(Records shown)

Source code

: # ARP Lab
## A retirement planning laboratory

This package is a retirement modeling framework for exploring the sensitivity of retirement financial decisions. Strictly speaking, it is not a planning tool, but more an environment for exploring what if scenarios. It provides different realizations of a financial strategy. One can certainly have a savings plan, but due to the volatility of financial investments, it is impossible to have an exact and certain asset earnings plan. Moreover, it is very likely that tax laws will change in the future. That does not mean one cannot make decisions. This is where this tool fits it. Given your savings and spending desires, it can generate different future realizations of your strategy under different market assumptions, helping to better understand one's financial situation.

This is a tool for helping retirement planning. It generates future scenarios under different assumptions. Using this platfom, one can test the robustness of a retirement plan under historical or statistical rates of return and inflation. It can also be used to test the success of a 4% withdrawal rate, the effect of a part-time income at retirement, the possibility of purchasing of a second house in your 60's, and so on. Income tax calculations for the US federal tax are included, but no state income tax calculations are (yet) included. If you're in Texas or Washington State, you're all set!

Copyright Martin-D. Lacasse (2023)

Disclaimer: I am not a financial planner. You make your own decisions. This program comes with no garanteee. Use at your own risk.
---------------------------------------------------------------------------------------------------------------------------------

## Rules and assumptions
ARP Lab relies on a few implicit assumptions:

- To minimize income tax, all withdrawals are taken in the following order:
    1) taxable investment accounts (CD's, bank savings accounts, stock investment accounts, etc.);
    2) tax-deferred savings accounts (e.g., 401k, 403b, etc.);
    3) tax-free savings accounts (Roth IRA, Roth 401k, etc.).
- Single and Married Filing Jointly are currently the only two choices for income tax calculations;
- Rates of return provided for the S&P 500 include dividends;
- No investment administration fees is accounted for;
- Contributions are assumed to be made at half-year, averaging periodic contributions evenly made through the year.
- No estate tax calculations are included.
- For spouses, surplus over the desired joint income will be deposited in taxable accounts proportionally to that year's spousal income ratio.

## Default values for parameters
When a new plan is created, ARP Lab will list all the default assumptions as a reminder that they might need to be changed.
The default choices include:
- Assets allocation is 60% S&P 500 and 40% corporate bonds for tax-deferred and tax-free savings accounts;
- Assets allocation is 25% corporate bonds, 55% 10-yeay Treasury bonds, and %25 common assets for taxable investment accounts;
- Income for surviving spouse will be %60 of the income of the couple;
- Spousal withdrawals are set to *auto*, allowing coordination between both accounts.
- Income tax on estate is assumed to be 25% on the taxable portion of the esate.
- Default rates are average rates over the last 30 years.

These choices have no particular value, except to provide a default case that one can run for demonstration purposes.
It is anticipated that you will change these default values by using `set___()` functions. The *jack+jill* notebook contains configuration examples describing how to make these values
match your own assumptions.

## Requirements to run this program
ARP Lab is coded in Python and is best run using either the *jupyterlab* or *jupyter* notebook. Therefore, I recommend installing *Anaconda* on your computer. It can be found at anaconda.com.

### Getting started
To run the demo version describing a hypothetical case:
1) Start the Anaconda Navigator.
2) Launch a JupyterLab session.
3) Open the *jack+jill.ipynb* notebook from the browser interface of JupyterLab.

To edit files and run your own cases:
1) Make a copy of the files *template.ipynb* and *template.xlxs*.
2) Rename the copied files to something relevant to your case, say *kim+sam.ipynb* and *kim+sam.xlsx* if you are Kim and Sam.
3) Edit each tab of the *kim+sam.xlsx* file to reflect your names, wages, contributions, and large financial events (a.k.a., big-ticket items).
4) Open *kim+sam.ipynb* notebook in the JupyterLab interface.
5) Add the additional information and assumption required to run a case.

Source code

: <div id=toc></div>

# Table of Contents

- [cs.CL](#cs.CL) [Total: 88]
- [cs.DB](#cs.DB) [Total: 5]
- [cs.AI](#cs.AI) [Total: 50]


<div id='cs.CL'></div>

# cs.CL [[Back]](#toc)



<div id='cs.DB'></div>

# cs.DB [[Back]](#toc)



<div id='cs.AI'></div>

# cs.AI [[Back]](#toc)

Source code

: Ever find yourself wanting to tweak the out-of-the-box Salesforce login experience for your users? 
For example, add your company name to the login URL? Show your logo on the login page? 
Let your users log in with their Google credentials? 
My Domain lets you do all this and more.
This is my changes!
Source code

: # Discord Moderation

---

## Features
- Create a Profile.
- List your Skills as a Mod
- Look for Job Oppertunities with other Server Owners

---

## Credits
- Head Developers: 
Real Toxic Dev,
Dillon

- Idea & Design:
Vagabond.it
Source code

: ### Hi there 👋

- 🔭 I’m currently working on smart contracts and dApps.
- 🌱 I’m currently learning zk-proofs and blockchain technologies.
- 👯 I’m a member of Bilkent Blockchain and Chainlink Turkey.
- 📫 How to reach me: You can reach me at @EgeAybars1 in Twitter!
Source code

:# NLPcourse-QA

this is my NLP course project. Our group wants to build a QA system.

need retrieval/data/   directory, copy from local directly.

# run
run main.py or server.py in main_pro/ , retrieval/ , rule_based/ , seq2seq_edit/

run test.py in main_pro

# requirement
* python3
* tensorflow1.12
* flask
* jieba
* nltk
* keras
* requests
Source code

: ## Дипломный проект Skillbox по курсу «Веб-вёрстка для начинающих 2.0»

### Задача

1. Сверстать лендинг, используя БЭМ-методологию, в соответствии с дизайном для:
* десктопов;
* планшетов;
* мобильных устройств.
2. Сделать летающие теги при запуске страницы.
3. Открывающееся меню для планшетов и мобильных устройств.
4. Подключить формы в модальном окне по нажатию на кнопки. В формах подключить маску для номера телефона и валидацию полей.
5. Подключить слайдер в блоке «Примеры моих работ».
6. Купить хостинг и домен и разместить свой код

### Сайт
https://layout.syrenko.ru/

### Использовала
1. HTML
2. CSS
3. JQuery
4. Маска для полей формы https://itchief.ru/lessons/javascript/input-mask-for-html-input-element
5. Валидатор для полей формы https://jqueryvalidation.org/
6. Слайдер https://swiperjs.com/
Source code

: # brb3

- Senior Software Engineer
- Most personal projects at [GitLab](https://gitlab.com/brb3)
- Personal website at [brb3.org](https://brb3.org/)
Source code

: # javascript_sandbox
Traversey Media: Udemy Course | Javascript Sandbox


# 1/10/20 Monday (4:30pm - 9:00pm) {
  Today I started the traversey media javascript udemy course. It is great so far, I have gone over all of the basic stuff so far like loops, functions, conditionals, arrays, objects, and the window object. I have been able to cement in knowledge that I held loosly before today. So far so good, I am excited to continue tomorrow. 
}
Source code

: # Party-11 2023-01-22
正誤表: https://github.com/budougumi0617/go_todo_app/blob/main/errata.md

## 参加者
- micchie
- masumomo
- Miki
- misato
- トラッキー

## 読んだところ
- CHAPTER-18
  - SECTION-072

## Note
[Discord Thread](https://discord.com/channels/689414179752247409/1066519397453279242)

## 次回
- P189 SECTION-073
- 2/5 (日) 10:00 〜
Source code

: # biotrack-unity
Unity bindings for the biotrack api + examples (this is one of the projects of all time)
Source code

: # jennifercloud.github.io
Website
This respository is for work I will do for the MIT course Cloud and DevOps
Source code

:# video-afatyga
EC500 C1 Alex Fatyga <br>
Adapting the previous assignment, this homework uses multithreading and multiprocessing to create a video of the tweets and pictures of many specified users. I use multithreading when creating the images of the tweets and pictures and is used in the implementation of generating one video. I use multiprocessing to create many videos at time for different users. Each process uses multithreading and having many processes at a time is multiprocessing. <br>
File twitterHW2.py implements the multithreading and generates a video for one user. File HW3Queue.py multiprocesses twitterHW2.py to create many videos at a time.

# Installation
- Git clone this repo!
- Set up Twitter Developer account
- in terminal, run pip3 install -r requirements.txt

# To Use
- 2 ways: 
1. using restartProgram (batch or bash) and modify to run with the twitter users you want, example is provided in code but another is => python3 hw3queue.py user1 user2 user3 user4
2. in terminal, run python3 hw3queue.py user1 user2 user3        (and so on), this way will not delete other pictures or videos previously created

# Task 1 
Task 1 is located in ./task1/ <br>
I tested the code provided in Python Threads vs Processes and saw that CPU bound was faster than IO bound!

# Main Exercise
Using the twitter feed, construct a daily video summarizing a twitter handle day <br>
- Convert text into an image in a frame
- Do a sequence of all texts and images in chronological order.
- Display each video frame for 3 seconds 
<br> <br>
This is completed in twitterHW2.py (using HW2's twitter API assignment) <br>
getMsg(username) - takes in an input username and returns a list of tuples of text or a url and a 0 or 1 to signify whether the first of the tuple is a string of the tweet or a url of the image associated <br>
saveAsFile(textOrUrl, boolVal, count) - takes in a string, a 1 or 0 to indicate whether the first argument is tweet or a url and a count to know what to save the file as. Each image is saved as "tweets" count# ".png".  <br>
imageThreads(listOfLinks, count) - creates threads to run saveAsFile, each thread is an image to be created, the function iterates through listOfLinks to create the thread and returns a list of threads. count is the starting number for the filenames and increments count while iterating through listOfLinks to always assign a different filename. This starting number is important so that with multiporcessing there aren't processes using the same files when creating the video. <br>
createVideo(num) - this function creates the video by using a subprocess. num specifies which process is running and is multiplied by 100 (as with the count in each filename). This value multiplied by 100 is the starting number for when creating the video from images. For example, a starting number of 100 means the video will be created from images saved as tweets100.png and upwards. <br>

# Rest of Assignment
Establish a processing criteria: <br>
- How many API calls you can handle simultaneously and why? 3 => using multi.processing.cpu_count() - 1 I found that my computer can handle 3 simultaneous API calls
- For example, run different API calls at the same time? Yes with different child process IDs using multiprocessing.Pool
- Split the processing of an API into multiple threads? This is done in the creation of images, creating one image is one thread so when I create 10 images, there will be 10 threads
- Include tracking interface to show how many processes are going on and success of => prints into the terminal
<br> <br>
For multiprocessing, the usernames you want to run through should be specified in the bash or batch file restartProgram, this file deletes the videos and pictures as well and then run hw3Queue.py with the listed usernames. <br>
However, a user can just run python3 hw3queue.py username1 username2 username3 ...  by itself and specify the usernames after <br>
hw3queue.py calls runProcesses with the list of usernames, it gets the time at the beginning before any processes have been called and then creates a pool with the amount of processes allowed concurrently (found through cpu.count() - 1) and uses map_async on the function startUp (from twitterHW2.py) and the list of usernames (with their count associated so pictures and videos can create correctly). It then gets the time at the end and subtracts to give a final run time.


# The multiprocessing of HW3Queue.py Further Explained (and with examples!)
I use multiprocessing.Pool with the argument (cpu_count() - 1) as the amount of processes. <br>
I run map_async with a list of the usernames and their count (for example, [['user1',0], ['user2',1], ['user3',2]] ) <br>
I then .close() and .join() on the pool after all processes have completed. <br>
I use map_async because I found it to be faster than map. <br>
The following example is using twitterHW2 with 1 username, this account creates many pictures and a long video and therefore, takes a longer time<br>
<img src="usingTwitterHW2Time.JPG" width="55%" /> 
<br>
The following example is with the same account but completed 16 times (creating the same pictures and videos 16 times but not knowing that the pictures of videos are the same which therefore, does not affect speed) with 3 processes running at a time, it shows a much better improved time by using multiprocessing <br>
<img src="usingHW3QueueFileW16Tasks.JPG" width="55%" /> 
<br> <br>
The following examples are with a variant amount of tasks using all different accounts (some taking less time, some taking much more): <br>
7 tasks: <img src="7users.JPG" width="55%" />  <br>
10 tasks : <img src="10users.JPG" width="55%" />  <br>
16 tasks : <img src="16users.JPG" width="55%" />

(End Records shown)

**Exercise requirements**
Copy the records above exactly, please, but only from the first line through the line containing "## A retirement planning laboratory".

**Solution below**
Source code

: # ARP Lab
## A retirement planning laboratory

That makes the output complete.